[What the exercise asks]
Entries below include pictures. Output exactly the lines from the one with "unterhalb von~$10^5$ die" down to the one with "Set up file", both ends included, and leave the pictures out.
──────── Material provided
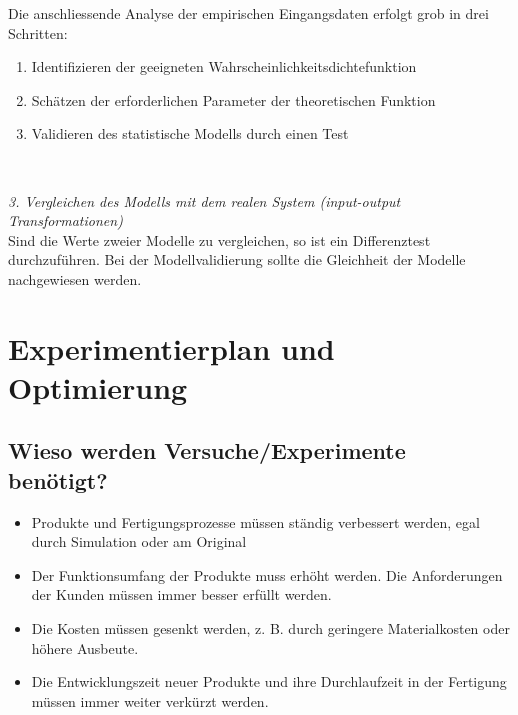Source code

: \newline 
Die anschliessende Analyse der empirischen Eingangsdaten erfolgt grob in drei Schritten:
\begin{enumerate}
    \item Identifizieren der geeigneten Wahrscheinlichkeitsdichtefunktion 
    \item Schätzen der erforderlichen Parameter der theoretischen Funktion 
    \item Validieren des statistische Modells durch einen Test
\end{enumerate}
\\
\newline


\textit{3. Vergleichen des Modells mit dem realen System (input-output Transformationen)}\\
\newline 
Sind die Werte zweier Modelle zu vergleichen, so ist ein Differenztest durchzuführen.
Bei der Modellvalidierung  sollte die Gleichheit der Modelle nachgewiesen werden.
\newline 

\section{Experimentierplan und Optimierung}
\subsection{Wieso werden Versuche/Experimente benötigt?}
\begin{itemize}
    \item Produkte und Fertigungsprozesse müssen ständig verbessert werden, egal durch Simulation oder am Original 
    \item Der Funktionsumfang der Produkte muss erhöht werden. Die Anforderungen der Kunden müssen immer besser erfüllt werden. 
    \item Die Kosten müssen gesenkt werden, z. B. durch geringere Materialkosten oder höhere Ausbeute. 
    \item Die Entwicklungszeit neuer Produkte und ihre Durchlaufzeit in der Fertigung müssen immer weiter verkürzt werden. 
\end{itemize}

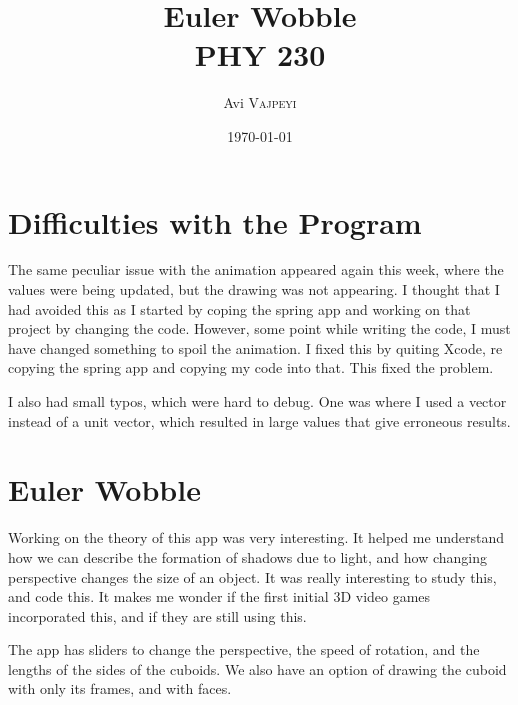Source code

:\documentclass{article}
\title{Euler Wobble\\ PHY 230} %
\author{Avi \textsc{Vajpeyi}} %
\date{\today} %
\begin{document}
\maketitle %





\section{Difficulties with the Program}

The same peculiar issue with the animation appeared again this week, where the values were being updated, but the drawing was not appearing. I thought that I had avoided this as I started by coping the spring app and working on that project by changing the code. However, some point while writing the code, I must have changed something to spoil the animation. I fixed this by quiting Xcode, re copying the spring app and copying my code into that. This fixed the problem.

I also had small typos, which were hard to debug. One was where I used a vector instead of a unit vector, which resulted in large values that give erroneous results.

\section {Euler Wobble}

Working on the theory of this app was very interesting. It helped me understand how we can describe the formation of shadows due to light, and how changing perspective changes the size of an object. It was really interesting to study this, and code this. It makes me wonder if the first initial 3D video games incorporated this, and if they are still using this.   

The app has sliders to change the perspective, the speed of rotation, and the lengths of the sides of the cuboids. We also have an option of drawing the cuboid with only its frames, and with faces. 

 
 
\end{document}

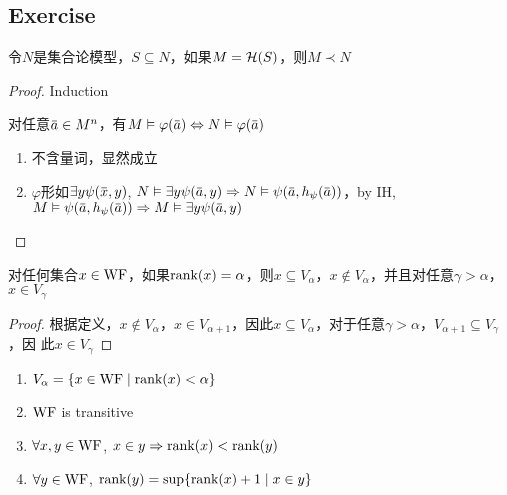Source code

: \documentclass[11pt]{article}
\begin{document}
\subsection{Exercise}
\label{sec:org4c93779}
\begin{exercise}[7.10.1]
令\(N\)是集合论模型，\(S\subseteq N\)，如果\(M=\mathcal{H}(S)\)，则\(M\prec N\)
\end{exercise}

\begin{proof}
Induction

对任意\(\bara\in M^n\)，有\(M\vDash\varphi(\bara)\Leftrightarrow N\vDash\varphi(\bara)\)
\begin{enumerate}
\item 不含量词，显然成立
\item \(\varphi\)形如\(\exists y\psi(\barx,y)\), \(N\vDash\exists y\psi(\bara,y)\Rightarrow N\vDash\psi(\bara,h_\psi(\bara))\)，by
IH, \(M\vDash\psi(\bara,h_\psi(\bara))\Rightarrow M\vDash\exists y\psi(\bara,y)\)
\end{enumerate}
\end{proof}

\begin{exercise}[7.10.2]
对任何集合\(x\in\operatorname{WF}\)，如果\(\text{rank}(x)=\alpha\)，则\(x\subseteq V_\alpha\)，\(x\notin V_\alpha\)，并且对任意\(\gamma>\alpha\)，\(x\in V_\gamma\)
\end{exercise}

\begin{proof}
根据定义，\(x\notin V_\alpha\)，\(x\in V_{\alpha+1}\)，因此\(x\subseteq V_\alpha\)，对于任意\(\gamma>\alpha\)，\(V_{\alpha+1}\subseteq V_\gamma\)，因
此\(x\in V_\gamma\)
\end{proof}

\begin{exercise}[7.10.3]
\begin{enumerate}
\item \(V_\alpha=\{x\in\operatorname{WF}\mid\text{rank}(x)<\alpha\}\)
\item \(\operatorname{WF}\) is transitive
\item \(\forall x,y\in\operatorname{WF}\), \(x\in y\Rightarrow\text{rank}(x)<\text{rank}(y)\)
\item \(\forall y\in\operatorname{WF}\), \(\text{rank}(y)=\sup\{\text{rank}(x)+1\mid x\in y\}\)
\end{enumerate}
\end{exercise}
\end{document}
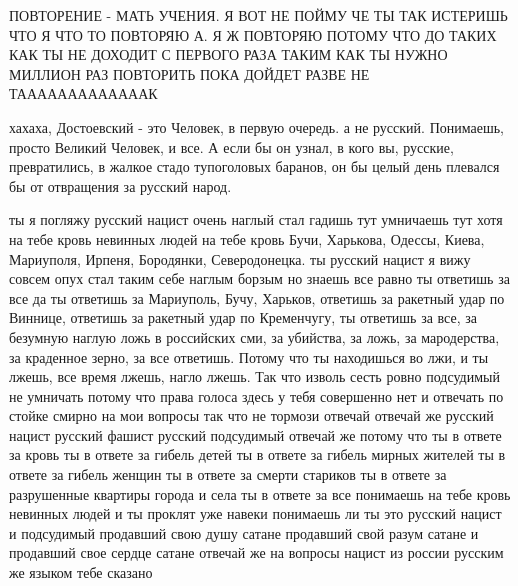 ПОВТОРЕНИЕ - МАТЬ УЧЕНИЯ. Я ВОТ НЕ ПОЙМУ ЧЕ ТЫ ТАК ИСТЕРИШЬ ЧТО Я ЧТО ТО
ПОВТОРЯЮ А. Я Ж ПОВТОРЯЮ ПОТОМУ ЧТО ДО ТАКИХ КАК ТЫ НЕ ДОХОДИТ С ПЕРВОГО РАЗА
ТАКИМ КАК ТЫ НУЖНО МИЛЛИОН РАЗ ПОВТОРИТЬ ПОКА ДОЙДЕТ РАЗВЕ НЕ ТАААААААААААААК

хахаха, Достоевский - это Человек, в первую очередь. а не русский. Понимаешь,
просто Великий Человек, и все. А если бы он узнал, в кого вы, русские,
превратились, в жалкое стадо тупоголовых баранов, он бы целый день плевался бы
от отвращения за русский народ.


ты я погляжу русский нацист очень наглый стал гадишь тут умничаешь тут хотя на
тебе кровь невинных людей на тебе кровь Бучи, Харькова, Одессы, Киева,
Мариуполя, Ирпеня, Бородянки, Северодонецка. ты русский нацист я вижу совсем
опух стал таким себе наглым борзым но знаешь все равно ты ответишь за все да ты
ответишь за Мариуполь, Бучу, Харьков, ответишь за ракетный удар по Виннице,
ответишь за ракетный удар по Кременчугу, ты ответишь за все, за безумную наглую
ложь в российских сми, за убийства, за ложь, за мародерства, за краденное
зерно, за все ответишь. Потому что ты находишься во лжи, и ты лжешь, все время
лжешь, нагло лжешь. Так что изволь сесть ровно подсудимый не умничать потому
что права голоса здесь у тебя совершенно нет и отвечать по стойке смирно на мои
вопросы так что не тормози отвечай отвечай же русский нацист русский фашист
русский подсудимый отвечай же потому что ты в ответе за кровь ты в ответе за
гибель детей ты в ответе за гибель мирных жителей ты в ответе за гибель женщин
ты в ответе за смерти стариков ты в ответе за разрушенные квартиры города и
села ты в ответе за все понимаешь на тебе кровь невинных людей и ты проклят уже
навеки понимаешь ли ты это русский нацист и подсудимый продавший свою душу
сатане продавший свой разум сатане и продавший свое сердце сатане отвечай же на
вопросы нацист из россии русским же языком тебе сказано

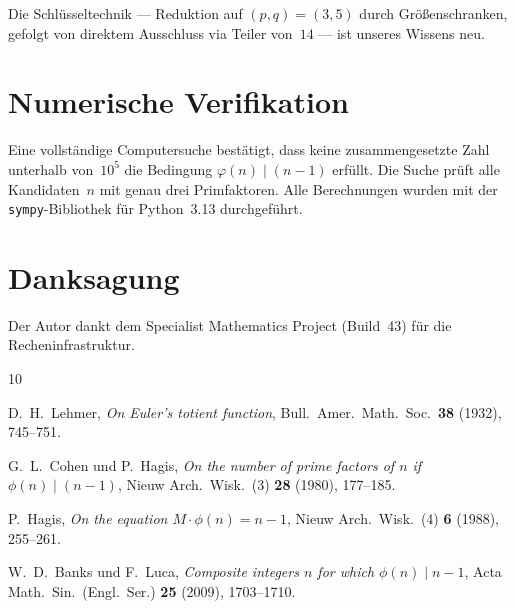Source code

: \documentclass[12pt,a4paper]{amsart}
\theoremstyle{definition}
\newcommand{\euler}{\varphi}
\begin{document}
Die Schlüsseltechnik — Reduktion auf $(p,q) = (3,5)$ durch Größenschranken,
gefolgt von direktem Ausschluss via Teiler von~$14$ — ist unseres Wissens neu.

\section{Numerische Verifikation}

Eine vollständige Computersuche bestätigt, dass keine zusammengesetzte Zahl
unterhalb von~$10^5$ die Bedingung $\euler(n) \mid (n-1)$ erfüllt.
Die Suche prüft alle Kandidaten~$n$ mit genau drei Primfaktoren.
Alle Berechnungen wurden mit der \texttt{sympy}-Bibliothek für Python~3.13
durchgeführt.

\section*{Danksagung}

Der Autor dankt dem Specialist Mathematics Project (Build~43) für die
Recheninfrastruktur.

\begin{thebibliography}{10}

D.~H.~Lehmer,
\emph{On Euler's totient function},
Bull.\ Amer.\ Math.\ Soc.\ \textbf{38} (1932), 745--751.

G.~L.~Cohen und P.~Hagis,
\emph{On the number of prime factors of $n$ if $\phi(n) \mid (n-1)$},
Nieuw Arch.\ Wisk.\ (3) \textbf{28} (1980), 177--185.

P.~Hagis,
\emph{On the equation $M \cdot \phi(n) = n - 1$},
Nieuw Arch.\ Wisk.\ (4) \textbf{6} (1988), 255--261.

W.~D.~Banks und F.~Luca,
\emph{Composite integers $n$ for which $\phi(n) \mid n - 1$},
Acta Math.\ Sin.\ (Engl.\ Ser.) \textbf{25} (2009), 1703--1710.

\end{thebibliography}
\end{document}
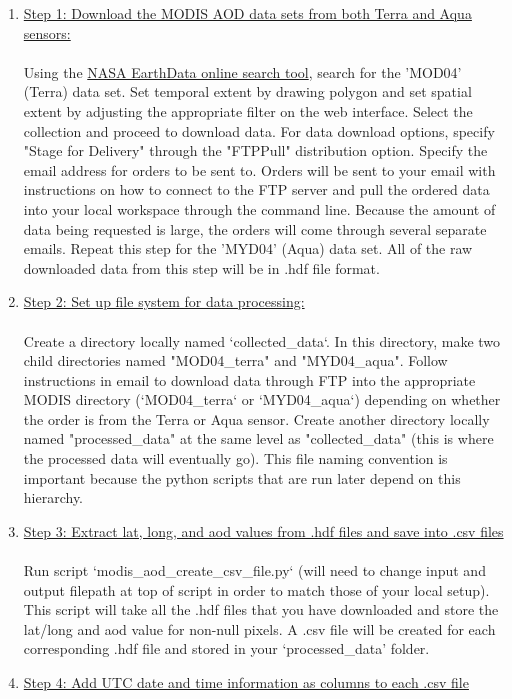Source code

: \begin{enumerate}
\item \underline{Step 1: Download the MODIS AOD data sets from both Terra and Aqua sensors:}\\\\
Using the \href{https://search.earthdata.nasa.gov/search?q=MOD04&ok=MOD04}{NASA EarthData online search tool}, search for the 'MOD04' (Terra) data set. Set temporal extent by drawing polygon and set spatial extent by adjusting the appropriate filter on the web interface. Select the collection and proceed to download data. For data download options, specify "Stage for Delivery" through the "FTPPull" distribution option. Specify the email address for orders to be sent to. Orders will be sent to your email with instructions on how to connect to the FTP server and pull the ordered data into your local workspace through the command line. Because the amount of data being requested is large, the orders will come through several separate emails. Repeat this step for the 'MYD04' (Aqua) data set. All of the raw downloaded data from this step will be in .hdf file format.
\item  \underline{Step 2: Set up file system for data processing:}\\\\ 
Create a directory locally named `collected\_data`. In this directory, make two child directories named "MOD04\_terra" and "MYD04\_aqua". Follow instructions in email to download data through FTP into the appropriate MODIS directory (`MOD04\_terra` or `MYD04\_aqua`) depending on whether the order is from the Terra or Aqua sensor. Create another directory locally named "processed\_data" at the same level as "collected\_data" (this is where the processed data will eventually go). This file naming convention is important because the python scripts that are run later depend on this hierarchy.
\item \underline{Step 3: Extract lat, long, and aod values from .hdf files and save into .csv files}\\\\
Run script `modis\_aod\_create\_csv\_file.py` (will need to change input and output filepath at top of script in order to match those of your local setup). This script will take all the .hdf files that you have downloaded and store the lat/long and aod value for non-null pixels. A .csv file will be created for each corresponding .hdf file and stored in your `processed\_data' folder.
\item \underline{Step 4: Add UTC date and time information as columns to each .csv file}\\\\

\end{enumerate}
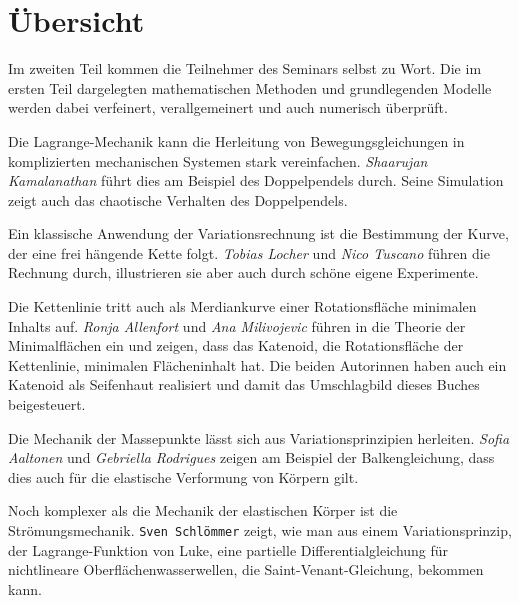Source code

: %
%
%
\chapter*{Übersicht}
\fancyhead[RE]{}
\label{buch:uebersicht}
Im zweiten Teil kommen die Teilnehmer des Seminars selbst zu Wort.
Die im ersten Teil dargelegten mathematischen Methoden und
grundlegenden Modelle werden dabei verfeinert, verallgemeinert
und auch numerisch überprüft.

Die Lagrange-Mechanik kann die Herleitung von Bewegungsgleichungen
in komplizierten mechanischen Systemen stark vereinfachen.
\textit{Shaarujan Kamalanathan} führt dies am Beispiel des
Doppelpendels durch.
Seine Simulation zeigt auch das chaotische Verhalten des Doppelpendels.

Ein klassische Anwendung der Variationsrechnung ist die Bestimmung
der Kurve, der eine frei hängende Kette folgt.
\textit{Tobias Locher} und \textit{Nico Tuscano}
führen die Rechnung durch, illustrieren sie aber auch durch schöne
eigene Experimente.

Die Kettenlinie tritt auch als Merdiankurve einer Rotationsfläche
minimalen Inhalts auf.
\textit{Ronja Allenfort} und \textit{Ana Milivojevic} führen in die
Theorie der Minimalflächen ein und zeigen, dass das Katenoid,
die Rotationsfläche der Kettenlinie, minimalen Flächeninhalt hat.
Die beiden Autorinnen haben auch ein Katenoid als Seifenhaut
realisiert und damit das Umschlagbild dieses Buches beigesteuert.

Die Mechanik der Massepunkte lässt sich aus Variationsprinzipien
herleiten.
\textit{Sofia Aaltonen} und \textit{Gebriella Rodrigues} zeigen
am Beispiel der Balkengleichung, dass dies auch für die elastische 
Verformung von Körpern gilt.

Noch komplexer als die Mechanik der elastischen Körper ist die
Strömungsmechanik.
\texttt{Sven Schlömmer} zeigt, wie man aus einem Variationsprinzip,
der Lagrange-Funktion von Luke, eine partielle Differentialgleichung
für nichtlineare Oberflächenwasserwellen, die Saint-Venant-Gleichung,
bekommen kann.

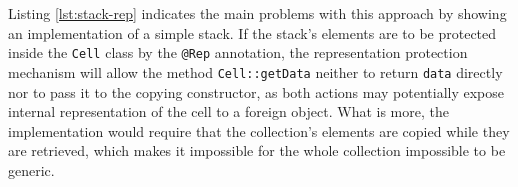\documentclass{pracamgr}
\theoremstyle{break}
\theoremstyle{break}
\theoremstyle{break}
\begin{document}
Listing \ref{lst:stack-rep} indicates the main problems with this
approach by showing an implementation of a simple stack. If the
stack's elements are to be protected inside the \texttt{Cell} class by
the \texttt{@Rep} annotation, the representation protection mechanism
will allow the method \texttt{Cell::getData} neither to return
\texttt{data} directly nor to pass it to the copying constructor, as
both actions may potentially expose internal representation of the
cell to a foreign object. What is more, the implementation would
require that the collection's elements are copied while they are
retrieved, which makes it impossible for the whole collection
impossible to be generic.


\end{document}

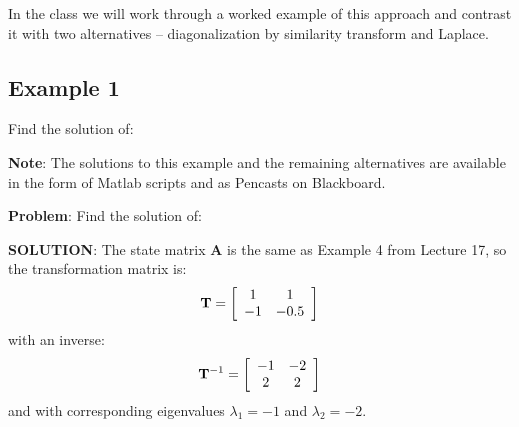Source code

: 
\ifslidesonly
\begin{slide}
   
\end{slide}
\fi



\ifslidesonly
\begin{slide}
   
\end{slide}
\fi



\ifslidesonly
\begin{slide}
   
\end{slide}
\fi

\ifslidesonly
\begin{slide}
In the class we will work through a worked example of this approach
and contrast it with two alternatives -- diagonalization by similarity transform
and Laplace.
\end{slide}
\fi

\subsection*{Example 1}
\ifslidesonly
\begin{slide}
Find the solution of:

{\bf Note}: The solutions to this example and the remaining alternatives
 are available in the form of Matlab scripts and as Pencasts on Blackboard.
\end{slide}
\fi
\textbf{Problem}: Find the solution of:


\textbf{SOLUTION}: The state matrix $\mathbf{A}$ is the same as Example 4 from Lecture 17, so the transformation matrix is:
\[
{\bf{T}} = \left[ {\begin{array}{*{20}c}
   1 & 1  \\
   { - 1} & { - 0.5}  \\
\end{array}} \right]
\]
with an inverse:
\[
{\bf{T}}^{ - 1}  = \left[ {\begin{array}{*{20}c}
   { - 1} & { - 2}  \\
   2 & 2  \\
\end{array}} \right]
\]
and with corresponding eigenvalues $\lambda_1=-1$ and $\lambda_2=-2$.

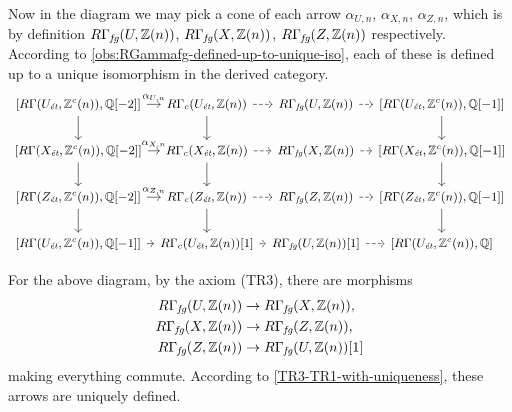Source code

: Now in the diagram  we may
pick a cone of each arrow $\alpha_{U,n}$, $\alpha_{X,n}$, $\alpha_{Z,n}$, which
is by definition $R\Gamma_\text{\it fg} (U, \mathbb{Z} (n))$,
$R\Gamma_\text{\it fg} (X, \mathbb{Z} (n))$, $R\Gamma_\text{\it fg} (Z, \mathbb{Z} (n))$
respectively. According to \ref{obs:RGammafg-defined-up-to-unique-iso}, each of
these is defined up to a unique isomorphism in the derived category.
\[ \begin{tikzcd}[column sep=0.5em, font=\small]
    {[R\Gamma (U_\text{\it ét}, \ZZ^c (n)), \QQ [-2]]} \ar{d}\ar{r}{\alpha_{U,n}} & R\Gamma_c (U_\text{\it ét}, \ZZ (n)) \ar{d}\ar[dashed]{r} & R\Gamma_\text{\it fg} (U, \ZZ(n))\ar[dashed]{r} & {[R\Gamma (U_\text{\it ét}, \ZZ^c (n)), \QQ [-1]]} \ar{d} \\
    {[R\Gamma (X_\text{\it ét}, \ZZ^c (n)), \QQ [-2]]} \ar{d}\ar{r}{\alpha_{X,n}} & R\Gamma_c (X_\text{\it ét}, \ZZ (n)) \ar{d}\ar[dashed]{r} & R\Gamma_\text{\it fg} (X, \ZZ(n))\ar[dashed]{r} & {[R\Gamma (X_\text{\it ét}, \ZZ^c (n)), \QQ [-1]]} \ar{d} \\
    {[R\Gamma (Z_\text{\it ét}, \ZZ^c (n)), \QQ [-2]]} \ar{d}\ar{r}{\alpha_{Z,n}} & R\Gamma_c (Z_\text{\it ét}, \ZZ (n)) \ar{d}\ar[dashed]{r} & R\Gamma_\text{\it fg} (Z, \ZZ(n))\ar[dashed]{r} & {[R\Gamma (Z_\text{\it ét}, \ZZ^c (n)), \QQ [-1]]} \ar{d} \\
    {[R\Gamma (U_\text{\it ét}, \ZZ^c (n)), \QQ [-1]]}\ar{r} & R\Gamma_c (U_\text{\it ét}, \ZZ (n)) [1]\ar[dashed]{r} & R\Gamma_\text{\it fg} (U, \ZZ(n)) [1]\ar[dashed]{r} & {[R\Gamma (U_\text{\it ét}, \ZZ^c (n)), \QQ]}
  \end{tikzcd} \]

For the above diagram, by the axiom (TR3), there are morphisms
\begin{align*}
  R\Gamma_\text{\it fg} (U, \mathbb{Z}(n)) & \to R\Gamma_\text{\it fg} (X, \mathbb{Z}(n)),\\
  R\Gamma_\text{\it fg} (X, \mathbb{Z}(n)) & \to R\Gamma_\text{\it fg} (Z, \mathbb{Z}(n)),\\
  R\Gamma_\text{\it fg} (Z, \mathbb{Z}(n)) & \to R\Gamma_\text{\it fg} (U, \mathbb{Z}(n)) [1]
\end{align*}
making everything commute. According to \ref{TR3-TR1-with-uniqueness}, these
arrows are uniquely defined.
────────────────
[Reply]
unterhalb von~$10^5$ die Bedingung $\euler(n) \mid (n-1)$ erfüllt.
Die Suche prüft alle Kandidaten~$n$ mit genau drei Primfaktoren.
Alle Berechnungen wurden mit der \texttt{sympy}-Bibliothek für Python~3.13
durchgeführt.

\section*{Danksagung}

Der Autor dankt dem Specialist Mathematics Project (Build~43) für die
Recheninfrastruktur.

\begin{thebibliography}{10}

D.~H.~Lehmer,
\emph{On Euler's totient function},
Bull.\ Amer.\ Math.\ Soc.\ \textbf{38} (1932), 745--751.

G.~L.~Cohen und P.~Hagis,
\emph{On the number of prime factors of $n$ if $\phi(n) \mid (n-1)$},
Nieuw Arch.\ Wisk.\ (3) \textbf{28} (1980), 177--185.

P.~Hagis,
\emph{On the equation $M \cdot \phi(n) = n - 1$},
Nieuw Arch.\ Wisk.\ (4) \textbf{6} (1988), 255--261.

W.~D.~Banks und F.~Luca,
\emph{Composite integers $n$ for which $\phi(n) \mid n - 1$},
Acta Math.\ Sin.\ (Engl.\ Ser.) \textbf{25} (2009), 1703--1710.

\end{thebibliography}
\end{document}
Source code

: \begin{enumerate}
\item \underline{Step 1: Download the MODIS AOD data sets from both Terra and Aqua sensors:}\\\\
Using the \href{https://search.earthdata.nasa.gov/search?q=MOD04&ok=MOD04}{NASA EarthData online search tool}, search for the 'MOD04' (Terra) data set. Set temporal extent by drawing polygon and set spatial extent by adjusting the appropriate filter on the web interface. Select the collection and proceed to download data. For data download options, specify "Stage for Delivery" through the "FTPPull" distribution option. Specify the email address for orders to be sent to. Orders will be sent to your email with instructions on how to connect to the FTP server and pull the ordered data into your local workspace through the command line. Because the amount of data being requested is large, the orders will come through several separate emails. Repeat this step for the 'MYD04' (Aqua) data set. All of the raw downloaded data from this step will be in .hdf file format.
\item  \underline{Step 2: Set up file system for data processing:}\\\\ 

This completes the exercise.